## [Exercise details]
Your output should be an exact copy of the records, with no pictures in it.

Given data Start Marker

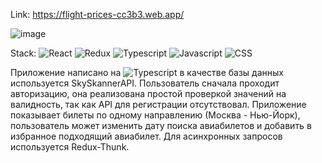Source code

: Link: https://flight-prices-cc3b3.web.app/

![image](https://user-images.githubusercontent.com/64471555/112011171-0e0c0e80-8b39-11eb-9cc8-36b1a34cf726.png)

Stack:
![React](https://img.shields.io/badge/-REACT-282c34?style=for-the-badge&logo=react)
![Redux](https://img.shields.io/badge/-Redux-282c34?style=for-the-badge&logo=Redux)
![Typescript](https://img.shields.io/badge/-Typescript-282c34?style=for-the-badge&logo=Typescript)
![Javascript](https://img.shields.io/badge/-Javascript-282c34?style=for-the-badge&logo=Javascript)
![CSS](https://img.shields.io/badge/-CSS-282c34?style=for-the-badge&logo=css3)

Приложение написано на ![Typescript](https://img.shields.io/badge/-Typescript-282c34?style=for-the-badge&logo=Typescript) в качестве базы данных используется SkySkannerAPI.
Пользователь сначала проходит авторизацию, она реализована простой проверкой значений на валидность, так как API для регистрации отсутствовал. Приложение показывает билеты по одному направлению (Москва - Нью-Йорк), пользователь может изменить дату поиска авиабилетов и добавить в избранное подходящий авиабилет.
Для асинхронных запросов используется Redux-Thunk.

Given data End Marker

## [Expected answer]
Source code

: Link: https://flight-prices-cc3b3.web.app/

![image](https://user-images.githubusercontent.com/64471555/112011171-0e0c0e80-8b39-11eb-9cc8-36b1a34cf726.png)

Stack:
![React](https://img.shields.io/badge/-REACT-282c34?style=for-the-badge&logo=react)
![Redux](https://img.shields.io/badge/-Redux-282c34?style=for-the-badge&logo=Redux)
![Typescript](https://img.shields.io/badge/-Typescript-282c34?style=for-the-badge&logo=Typescript)
![Javascript](https://img.shields.io/badge/-Javascript-282c34?style=for-the-badge&logo=Javascript)
![CSS](https://img.shields.io/badge/-CSS-282c34?style=for-the-badge&logo=css3)

Приложение написано на ![Typescript](https://img.shields.io/badge/-Typescript-282c34?style=for-the-badge&logo=Typescript) в качестве базы данных используется SkySkannerAPI.
Пользователь сначала проходит авторизацию, она реализована простой проверкой значений на валидность, так как API для регистрации отсутствовал. Приложение показывает билеты по одному направлению (Москва - Нью-Йорк), пользователь может изменить дату поиска авиабилетов и добавить в избранное подходящий авиабилет.
Для асинхронных запросов используется Redux-Thunk.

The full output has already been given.